Plectin is concentrated at intercellular junctions and at the nuclear surface in morphologically differentiated rat Sertoli cells.

Intermediate filaments in Sertoli cells have a well-defined pattern of distribution. They form a basally situated perinuclear network from which filaments extend peripherally to adhesion plaques at the plasma membrane and to sites of codistribution with other major elements of the cytoskeleton, particularly with microtubules. Although the general pattern of intermediate filament distribution is known, the molecular components involved with linking the filaments to organelles and attachment plaques in these cells have not been identified. One candidate for such a linking element is plectin. In this study we test for the presence of, and determine the distribution of, plectin in Sertoli cells of the rat testis. Fixed frozen sections and fixed epithelial fragments of rat testis were probed for plectin and vimentin using antibodies. Tissue was evaluated using standard fluorescence microscopy and confocal microscopy. Plectin in Sertoli cells was concentrated in a narrow zone surrounding the nucleus, and at focal sites, presumably desmosome-like plaques, at interfaces with adjacent cells.
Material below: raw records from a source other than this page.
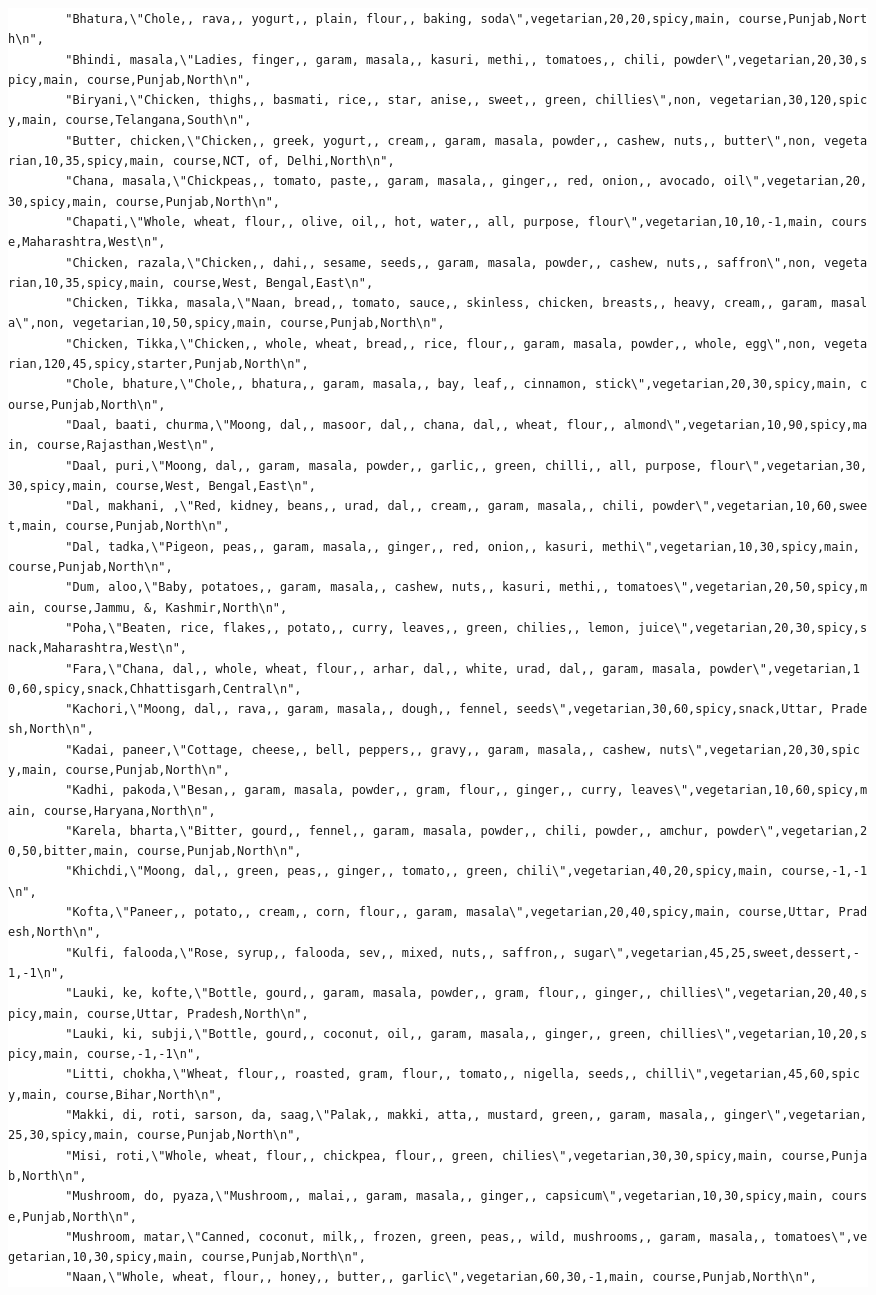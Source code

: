             "Bhatura,\"Chole,, rava,, yogurt,, plain, flour,, baking, soda\",vegetarian,20,20,spicy,main, course,Punjab,North\n",
            "Bhindi, masala,\"Ladies, finger,, garam, masala,, kasuri, methi,, tomatoes,, chili, powder\",vegetarian,20,30,spicy,main, course,Punjab,North\n",
            "Biryani,\"Chicken, thighs,, basmati, rice,, star, anise,, sweet,, green, chillies\",non, vegetarian,30,120,spicy,main, course,Telangana,South\n",
            "Butter, chicken,\"Chicken,, greek, yogurt,, cream,, garam, masala, powder,, cashew, nuts,, butter\",non, vegetarian,10,35,spicy,main, course,NCT, of, Delhi,North\n",
            "Chana, masala,\"Chickpeas,, tomato, paste,, garam, masala,, ginger,, red, onion,, avocado, oil\",vegetarian,20,30,spicy,main, course,Punjab,North\n",
            "Chapati,\"Whole, wheat, flour,, olive, oil,, hot, water,, all, purpose, flour\",vegetarian,10,10,-1,main, course,Maharashtra,West\n",
            "Chicken, razala,\"Chicken,, dahi,, sesame, seeds,, garam, masala, powder,, cashew, nuts,, saffron\",non, vegetarian,10,35,spicy,main, course,West, Bengal,East\n",
            "Chicken, Tikka, masala,\"Naan, bread,, tomato, sauce,, skinless, chicken, breasts,, heavy, cream,, garam, masala\",non, vegetarian,10,50,spicy,main, course,Punjab,North\n",
            "Chicken, Tikka,\"Chicken,, whole, wheat, bread,, rice, flour,, garam, masala, powder,, whole, egg\",non, vegetarian,120,45,spicy,starter,Punjab,North\n",
            "Chole, bhature,\"Chole,, bhatura,, garam, masala,, bay, leaf,, cinnamon, stick\",vegetarian,20,30,spicy,main, course,Punjab,North\n",
            "Daal, baati, churma,\"Moong, dal,, masoor, dal,, chana, dal,, wheat, flour,, almond\",vegetarian,10,90,spicy,main, course,Rajasthan,West\n",
            "Daal, puri,\"Moong, dal,, garam, masala, powder,, garlic,, green, chilli,, all, purpose, flour\",vegetarian,30,30,spicy,main, course,West, Bengal,East\n",
            "Dal, makhani, ,\"Red, kidney, beans,, urad, dal,, cream,, garam, masala,, chili, powder\",vegetarian,10,60,sweet,main, course,Punjab,North\n",
            "Dal, tadka,\"Pigeon, peas,, garam, masala,, ginger,, red, onion,, kasuri, methi\",vegetarian,10,30,spicy,main, course,Punjab,North\n",
            "Dum, aloo,\"Baby, potatoes,, garam, masala,, cashew, nuts,, kasuri, methi,, tomatoes\",vegetarian,20,50,spicy,main, course,Jammu, &, Kashmir,North\n",
            "Poha,\"Beaten, rice, flakes,, potato,, curry, leaves,, green, chilies,, lemon, juice\",vegetarian,20,30,spicy,snack,Maharashtra,West\n",
            "Fara,\"Chana, dal,, whole, wheat, flour,, arhar, dal,, white, urad, dal,, garam, masala, powder\",vegetarian,10,60,spicy,snack,Chhattisgarh,Central\n",
            "Kachori,\"Moong, dal,, rava,, garam, masala,, dough,, fennel, seeds\",vegetarian,30,60,spicy,snack,Uttar, Pradesh,North\n",
            "Kadai, paneer,\"Cottage, cheese,, bell, peppers,, gravy,, garam, masala,, cashew, nuts\",vegetarian,20,30,spicy,main, course,Punjab,North\n",
            "Kadhi, pakoda,\"Besan,, garam, masala, powder,, gram, flour,, ginger,, curry, leaves\",vegetarian,10,60,spicy,main, course,Haryana,North\n",
            "Karela, bharta,\"Bitter, gourd,, fennel,, garam, masala, powder,, chili, powder,, amchur, powder\",vegetarian,20,50,bitter,main, course,Punjab,North\n",
            "Khichdi,\"Moong, dal,, green, peas,, ginger,, tomato,, green, chili\",vegetarian,40,20,spicy,main, course,-1,-1\n",
            "Kofta,\"Paneer,, potato,, cream,, corn, flour,, garam, masala\",vegetarian,20,40,spicy,main, course,Uttar, Pradesh,North\n",
            "Kulfi, falooda,\"Rose, syrup,, falooda, sev,, mixed, nuts,, saffron,, sugar\",vegetarian,45,25,sweet,dessert,-1,-1\n",
            "Lauki, ke, kofte,\"Bottle, gourd,, garam, masala, powder,, gram, flour,, ginger,, chillies\",vegetarian,20,40,spicy,main, course,Uttar, Pradesh,North\n",
            "Lauki, ki, subji,\"Bottle, gourd,, coconut, oil,, garam, masala,, ginger,, green, chillies\",vegetarian,10,20,spicy,main, course,-1,-1\n",
            "Litti, chokha,\"Wheat, flour,, roasted, gram, flour,, tomato,, nigella, seeds,, chilli\",vegetarian,45,60,spicy,main, course,Bihar,North\n",
            "Makki, di, roti, sarson, da, saag,\"Palak,, makki, atta,, mustard, green,, garam, masala,, ginger\",vegetarian,25,30,spicy,main, course,Punjab,North\n",
            "Misi, roti,\"Whole, wheat, flour,, chickpea, flour,, green, chilies\",vegetarian,30,30,spicy,main, course,Punjab,North\n",
            "Mushroom, do, pyaza,\"Mushroom,, malai,, garam, masala,, ginger,, capsicum\",vegetarian,10,30,spicy,main, course,Punjab,North\n",
            "Mushroom, matar,\"Canned, coconut, milk,, frozen, green, peas,, wild, mushrooms,, garam, masala,, tomatoes\",vegetarian,10,30,spicy,main, course,Punjab,North\n",
            "Naan,\"Whole, wheat, flour,, honey,, butter,, garlic\",vegetarian,60,30,-1,main, course,Punjab,North\n",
Plectin was also concentrated at sites where intermediate filament bundles project into specialized actin-filament containing plaques at sites of attachment to elongate spermatids. Plectin in Sertoli cells is concentrated at the nuclear surface and in junction plaques associated with the plasma membrane. The pattern of distribution is consistent with plectin being involved with linking intermediate filaments centrally (basally) to the nucleus and peripherally to intercellular attachment sites.